Records drawn from a dataset:

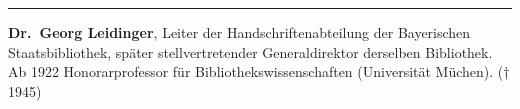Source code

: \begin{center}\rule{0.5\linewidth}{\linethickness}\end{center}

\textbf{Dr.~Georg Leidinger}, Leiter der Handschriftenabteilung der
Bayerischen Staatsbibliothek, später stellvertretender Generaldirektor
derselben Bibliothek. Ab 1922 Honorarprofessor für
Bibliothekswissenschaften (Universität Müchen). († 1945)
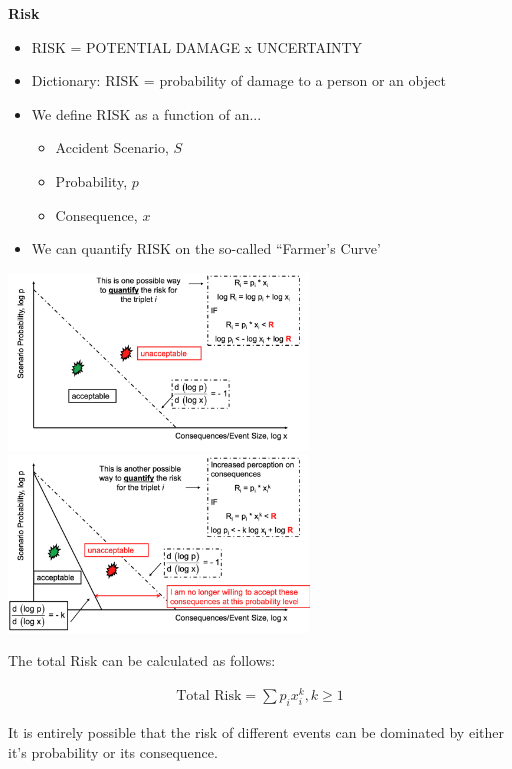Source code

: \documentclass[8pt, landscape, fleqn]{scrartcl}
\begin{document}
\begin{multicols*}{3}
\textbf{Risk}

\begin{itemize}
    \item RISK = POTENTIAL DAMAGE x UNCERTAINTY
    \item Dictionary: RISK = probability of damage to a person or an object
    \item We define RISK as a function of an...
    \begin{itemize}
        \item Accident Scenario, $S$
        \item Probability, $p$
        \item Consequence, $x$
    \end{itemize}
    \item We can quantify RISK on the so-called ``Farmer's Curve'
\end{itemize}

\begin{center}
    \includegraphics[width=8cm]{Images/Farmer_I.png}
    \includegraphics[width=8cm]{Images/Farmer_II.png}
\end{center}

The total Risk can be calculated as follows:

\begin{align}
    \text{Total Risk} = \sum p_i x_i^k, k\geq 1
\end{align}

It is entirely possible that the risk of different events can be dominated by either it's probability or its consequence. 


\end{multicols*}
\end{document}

EXERCISE INSTRUCTIONS:
Each entry above has to be set down again verbatim, except for its pictures.

WRITTEN RESPONSE:
Source code

: \begin{center}\rule{0.5\linewidth}{\linethickness}\end{center}

\textbf{Dr.~Georg Leidinger}, Leiter der Handschriftenabteilung der
Bayerischen Staatsbibliothek, später stellvertretender Generaldirektor
derselben Bibliothek. Ab 1922 Honorarprofessor für
Bibliothekswissenschaften (Universität Müchen). († 1945)
Source code

: \documentclass[8pt, landscape, fleqn]{scrartcl}
\begin{document}
\begin{multicols*}{3}
\textbf{Risk}

\begin{itemize}
    \item RISK = POTENTIAL DAMAGE x UNCERTAINTY
    \item Dictionary: RISK = probability of damage to a person or an object
    \item We define RISK as a function of an...
    \begin{itemize}
        \item Accident Scenario, $S$
        \item Probability, $p$
        \item Consequence, $x$
    \end{itemize}
    \item We can quantify RISK on the so-called ``Farmer's Curve'
\end{itemize}

\begin{center}
    \includegraphics[width=8cm]{Images/Farmer_I.png}
    \includegraphics[width=8cm]{Images/Farmer_II.png}
\end{center}

The total Risk can be calculated as follows:

\begin{align}
    \text{Total Risk} = \sum p_i x_i^k, k\geq 1
\end{align}

It is entirely possible that the risk of different events can be dominated by either it's probability or its consequence. 


\end{multicols*}
\end{document}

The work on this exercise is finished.